Tod rolled his eyes. He didn’t need to be reminded to make sure the living couldn’t hear him—one of the handier perks of our undead state. In fact, he often had to be reminded to let others see and hear him. In the two-plus years since his death, most normal human functions had fallen out of habit, and he’d once told me he wasn’t sure his heart ever beat when I wasn’t there to feel it.
I’d promptly melted into a puddle of Kaylee-goo.
My fingers curled around a handful of his shirt when he kissed me, and I stood on my toes to give him more of me. To taste more of him. “Mmm...” I murmured when his lips trailed from my mouth over my chin, then down my neck. “I missed that.”
“It’s only been a few hours,” he whispered, though no one else could hear us. “Shouldn’t eternity make us more patient?”

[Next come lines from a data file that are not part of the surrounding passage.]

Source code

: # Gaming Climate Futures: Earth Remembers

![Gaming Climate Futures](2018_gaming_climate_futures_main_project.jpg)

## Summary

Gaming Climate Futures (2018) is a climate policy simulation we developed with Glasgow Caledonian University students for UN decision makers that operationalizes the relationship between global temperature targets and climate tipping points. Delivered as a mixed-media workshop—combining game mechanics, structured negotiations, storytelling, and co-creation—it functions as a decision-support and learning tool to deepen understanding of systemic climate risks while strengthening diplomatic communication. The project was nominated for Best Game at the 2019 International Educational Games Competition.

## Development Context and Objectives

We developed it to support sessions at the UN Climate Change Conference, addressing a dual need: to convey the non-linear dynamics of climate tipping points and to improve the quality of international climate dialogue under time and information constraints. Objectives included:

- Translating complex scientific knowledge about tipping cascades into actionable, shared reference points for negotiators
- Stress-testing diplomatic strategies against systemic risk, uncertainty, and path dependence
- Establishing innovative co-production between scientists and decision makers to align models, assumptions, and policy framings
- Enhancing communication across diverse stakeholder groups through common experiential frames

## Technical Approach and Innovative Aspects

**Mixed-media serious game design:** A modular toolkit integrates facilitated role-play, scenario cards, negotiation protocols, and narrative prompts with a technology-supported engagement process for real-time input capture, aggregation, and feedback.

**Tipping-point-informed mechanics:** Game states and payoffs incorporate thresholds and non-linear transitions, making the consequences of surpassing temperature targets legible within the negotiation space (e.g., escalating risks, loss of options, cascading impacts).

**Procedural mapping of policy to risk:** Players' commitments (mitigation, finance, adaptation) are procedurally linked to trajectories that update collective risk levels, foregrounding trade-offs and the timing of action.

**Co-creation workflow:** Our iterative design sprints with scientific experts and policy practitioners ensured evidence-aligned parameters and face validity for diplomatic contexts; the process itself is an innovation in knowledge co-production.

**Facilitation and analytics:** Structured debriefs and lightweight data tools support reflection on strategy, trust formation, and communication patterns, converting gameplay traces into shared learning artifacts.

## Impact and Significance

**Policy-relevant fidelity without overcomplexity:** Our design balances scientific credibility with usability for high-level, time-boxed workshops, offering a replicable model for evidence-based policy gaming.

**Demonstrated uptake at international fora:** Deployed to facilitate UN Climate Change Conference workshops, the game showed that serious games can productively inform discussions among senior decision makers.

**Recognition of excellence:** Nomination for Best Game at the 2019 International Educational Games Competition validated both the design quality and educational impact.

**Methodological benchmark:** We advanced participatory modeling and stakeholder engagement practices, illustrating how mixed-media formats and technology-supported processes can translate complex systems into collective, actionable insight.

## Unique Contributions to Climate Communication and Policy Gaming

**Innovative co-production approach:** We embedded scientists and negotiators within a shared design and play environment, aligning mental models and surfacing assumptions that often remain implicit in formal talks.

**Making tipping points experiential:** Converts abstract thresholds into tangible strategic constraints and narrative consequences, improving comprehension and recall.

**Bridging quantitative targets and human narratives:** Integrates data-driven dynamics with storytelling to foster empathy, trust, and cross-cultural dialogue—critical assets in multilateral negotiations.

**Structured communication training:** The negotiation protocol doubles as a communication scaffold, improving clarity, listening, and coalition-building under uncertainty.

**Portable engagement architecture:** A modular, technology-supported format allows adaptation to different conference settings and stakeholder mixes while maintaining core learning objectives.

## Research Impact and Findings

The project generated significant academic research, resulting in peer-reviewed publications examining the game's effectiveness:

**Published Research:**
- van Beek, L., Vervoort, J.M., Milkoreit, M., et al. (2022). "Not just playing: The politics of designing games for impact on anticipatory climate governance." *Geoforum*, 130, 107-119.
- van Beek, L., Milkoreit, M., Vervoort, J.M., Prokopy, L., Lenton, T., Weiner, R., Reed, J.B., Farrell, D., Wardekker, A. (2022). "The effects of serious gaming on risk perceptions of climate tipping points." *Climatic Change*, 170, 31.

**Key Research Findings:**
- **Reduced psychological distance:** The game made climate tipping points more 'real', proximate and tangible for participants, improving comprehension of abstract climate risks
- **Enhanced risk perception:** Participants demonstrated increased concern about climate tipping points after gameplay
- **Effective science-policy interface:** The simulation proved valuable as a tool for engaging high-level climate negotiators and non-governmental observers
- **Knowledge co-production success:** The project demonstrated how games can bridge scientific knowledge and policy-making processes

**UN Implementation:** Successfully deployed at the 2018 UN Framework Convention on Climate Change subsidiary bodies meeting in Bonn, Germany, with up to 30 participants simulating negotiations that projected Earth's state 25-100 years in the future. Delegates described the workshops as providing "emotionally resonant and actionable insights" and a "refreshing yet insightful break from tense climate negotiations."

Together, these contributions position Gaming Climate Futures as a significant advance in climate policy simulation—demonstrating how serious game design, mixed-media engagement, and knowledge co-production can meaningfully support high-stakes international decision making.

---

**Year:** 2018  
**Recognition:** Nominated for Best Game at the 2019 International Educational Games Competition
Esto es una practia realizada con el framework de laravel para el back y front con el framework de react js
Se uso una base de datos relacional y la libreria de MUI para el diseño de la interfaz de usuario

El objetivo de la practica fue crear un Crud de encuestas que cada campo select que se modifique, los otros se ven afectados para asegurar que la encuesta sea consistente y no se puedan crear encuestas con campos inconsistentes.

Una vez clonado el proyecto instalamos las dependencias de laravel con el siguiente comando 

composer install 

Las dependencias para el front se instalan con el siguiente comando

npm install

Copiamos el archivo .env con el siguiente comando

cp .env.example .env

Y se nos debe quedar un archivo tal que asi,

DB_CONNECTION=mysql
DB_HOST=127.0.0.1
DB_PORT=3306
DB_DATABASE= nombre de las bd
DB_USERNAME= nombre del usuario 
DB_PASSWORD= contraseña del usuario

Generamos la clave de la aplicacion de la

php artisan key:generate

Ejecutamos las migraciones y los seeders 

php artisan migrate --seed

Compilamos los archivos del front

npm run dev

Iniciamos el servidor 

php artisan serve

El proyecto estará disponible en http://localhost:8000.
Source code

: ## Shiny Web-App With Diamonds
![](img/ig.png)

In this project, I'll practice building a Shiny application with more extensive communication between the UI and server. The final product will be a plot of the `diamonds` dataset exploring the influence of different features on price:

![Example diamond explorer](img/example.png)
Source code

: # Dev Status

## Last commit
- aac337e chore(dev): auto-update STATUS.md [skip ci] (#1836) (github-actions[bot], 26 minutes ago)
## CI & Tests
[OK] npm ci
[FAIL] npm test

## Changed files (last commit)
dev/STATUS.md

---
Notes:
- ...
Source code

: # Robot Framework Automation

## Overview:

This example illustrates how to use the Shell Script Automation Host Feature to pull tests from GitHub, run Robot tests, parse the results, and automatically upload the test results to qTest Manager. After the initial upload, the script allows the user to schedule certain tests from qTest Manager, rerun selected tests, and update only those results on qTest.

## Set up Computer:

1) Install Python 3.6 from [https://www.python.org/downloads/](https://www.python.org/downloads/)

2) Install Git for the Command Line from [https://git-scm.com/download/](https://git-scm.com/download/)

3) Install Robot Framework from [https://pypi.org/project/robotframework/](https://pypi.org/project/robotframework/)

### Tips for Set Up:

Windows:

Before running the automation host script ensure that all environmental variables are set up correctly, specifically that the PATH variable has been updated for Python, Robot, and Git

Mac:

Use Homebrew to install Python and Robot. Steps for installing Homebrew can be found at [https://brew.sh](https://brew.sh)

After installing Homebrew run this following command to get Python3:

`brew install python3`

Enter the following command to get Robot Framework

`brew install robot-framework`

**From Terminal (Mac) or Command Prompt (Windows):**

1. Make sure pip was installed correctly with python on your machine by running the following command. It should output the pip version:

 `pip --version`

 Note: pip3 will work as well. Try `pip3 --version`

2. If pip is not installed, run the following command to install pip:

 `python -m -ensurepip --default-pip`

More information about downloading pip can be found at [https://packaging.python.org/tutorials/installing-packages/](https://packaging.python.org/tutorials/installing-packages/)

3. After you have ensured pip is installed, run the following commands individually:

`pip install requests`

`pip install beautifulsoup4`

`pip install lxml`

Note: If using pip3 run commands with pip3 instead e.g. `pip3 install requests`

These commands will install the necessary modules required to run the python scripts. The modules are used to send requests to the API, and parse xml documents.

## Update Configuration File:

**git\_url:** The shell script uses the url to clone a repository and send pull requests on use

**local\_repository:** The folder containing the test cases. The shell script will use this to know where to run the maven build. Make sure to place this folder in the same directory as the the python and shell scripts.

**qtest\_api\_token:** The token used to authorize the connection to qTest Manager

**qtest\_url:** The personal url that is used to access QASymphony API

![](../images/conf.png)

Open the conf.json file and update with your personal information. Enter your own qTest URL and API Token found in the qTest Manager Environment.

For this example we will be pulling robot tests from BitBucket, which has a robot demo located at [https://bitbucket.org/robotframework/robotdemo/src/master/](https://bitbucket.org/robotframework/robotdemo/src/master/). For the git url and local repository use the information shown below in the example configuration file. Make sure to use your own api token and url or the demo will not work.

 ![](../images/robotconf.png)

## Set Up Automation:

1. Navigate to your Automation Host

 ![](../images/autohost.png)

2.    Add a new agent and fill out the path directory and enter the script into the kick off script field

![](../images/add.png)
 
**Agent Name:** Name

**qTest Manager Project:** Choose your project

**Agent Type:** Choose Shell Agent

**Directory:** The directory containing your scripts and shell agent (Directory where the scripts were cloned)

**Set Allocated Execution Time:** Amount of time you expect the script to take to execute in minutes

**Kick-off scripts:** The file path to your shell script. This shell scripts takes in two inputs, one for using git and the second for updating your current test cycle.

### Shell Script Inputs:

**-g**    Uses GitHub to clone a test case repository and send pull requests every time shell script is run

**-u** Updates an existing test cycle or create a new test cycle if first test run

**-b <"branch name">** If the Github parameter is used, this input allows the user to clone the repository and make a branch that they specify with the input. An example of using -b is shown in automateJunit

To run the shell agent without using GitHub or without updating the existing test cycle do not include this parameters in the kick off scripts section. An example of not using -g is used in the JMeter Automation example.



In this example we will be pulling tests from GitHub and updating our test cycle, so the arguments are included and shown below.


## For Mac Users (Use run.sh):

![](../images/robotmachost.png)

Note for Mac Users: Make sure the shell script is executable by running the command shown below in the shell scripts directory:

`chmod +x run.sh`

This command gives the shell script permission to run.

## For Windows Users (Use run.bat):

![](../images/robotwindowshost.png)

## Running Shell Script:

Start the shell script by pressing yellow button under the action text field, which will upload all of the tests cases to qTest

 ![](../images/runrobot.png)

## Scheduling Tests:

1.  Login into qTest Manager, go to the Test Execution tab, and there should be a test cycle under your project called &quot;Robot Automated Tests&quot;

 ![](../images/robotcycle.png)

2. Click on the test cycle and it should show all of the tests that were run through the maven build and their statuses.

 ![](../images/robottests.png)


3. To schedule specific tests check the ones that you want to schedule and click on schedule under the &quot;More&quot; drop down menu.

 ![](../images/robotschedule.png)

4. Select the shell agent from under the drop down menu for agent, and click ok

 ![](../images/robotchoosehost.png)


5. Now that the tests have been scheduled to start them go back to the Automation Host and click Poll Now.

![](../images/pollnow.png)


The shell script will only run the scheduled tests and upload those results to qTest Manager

“It’s having the opposite effect. Knowing we should have forever makes me want a little bit of forever right now...” I pulled him back up, and my lips met his again. His hands trailed slowly up my sides, and I let the feel of him chase away the anger and sadness I’d been fighting for most of the day. For most of the past two weeks, in fact. Tod felt good. Tod always felt good, even when the rest of my world was falling apart.
“Oh!” He pulled away from me and reached into his pocket, then held up a small plastic vial full of a murky greenish liquid. “I almost forgot. I picked this up to save Sabine a trip.”